Goal of the exercise
Please retype the entries that follow exactly as they are, leaving the images behind.

Start of Block

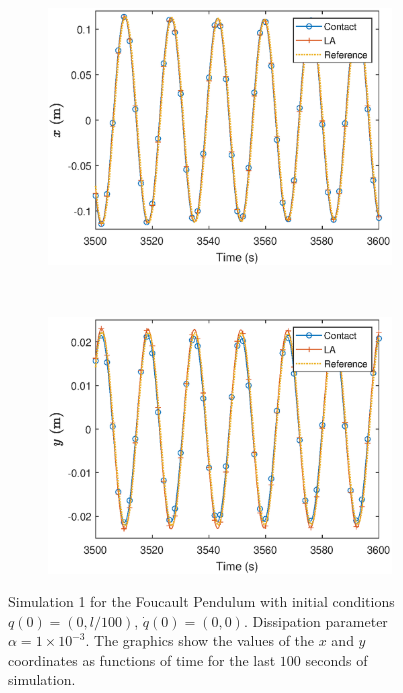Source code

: \documentclass{aims}
\numberwithin{equation}{section}
\theoremstyle{definition}
\begin{document}
\begin{figure}
  \centering
  \begin{subfigure}[b]{0.65\textwidth}
    \centering
    \includegraphics[width=\textwidth]{fig/x-alpha0001.eps}
  \end{subfigure} \\
  \begin{subfigure}[b]{0.65\textwidth}
    \centering
    \includegraphics[width=\textwidth]{fig/y-alpha0001.eps}
  \end{subfigure}
  \caption{Simulation 1 for the Foucault Pendulum with initial conditions $q(0) = (0,l/100)$, $\dot{q}(0) = (0,0)$. Dissipation parameter $\alpha = 1 \times 10^{-3}$. The graphics show the values of the $x$ and $y$ coordinates as functions of time for the last $100$ seconds of simulation.}
  \label{fig:foucault_sim_1_trayectories}
\end{figure}
\end{document}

End of Block

Written answer
Source code

: \documentclass{aims}
\numberwithin{equation}{section}
\theoremstyle{definition}
\begin{document}
\begin{figure}
  \centering
  \begin{subfigure}[b]{0.65\textwidth}
    \centering
    \includegraphics[width=\textwidth]{fig/x-alpha0001.eps}
  \end{subfigure} \\
  \begin{subfigure}[b]{0.65\textwidth}
    \centering
    \includegraphics[width=\textwidth]{fig/y-alpha0001.eps}
  \end{subfigure}
  \caption{Simulation 1 for the Foucault Pendulum with initial conditions $q(0) = (0,l/100)$, $\dot{q}(0) = (0,0)$. Dissipation parameter $\alpha = 1 \times 10^{-3}$. The graphics show the values of the $x$ and $y$ coordinates as functions of time for the last $100$ seconds of simulation.}
  \label{fig:foucault_sim_1_trayectories}
\end{figure}
\end{document}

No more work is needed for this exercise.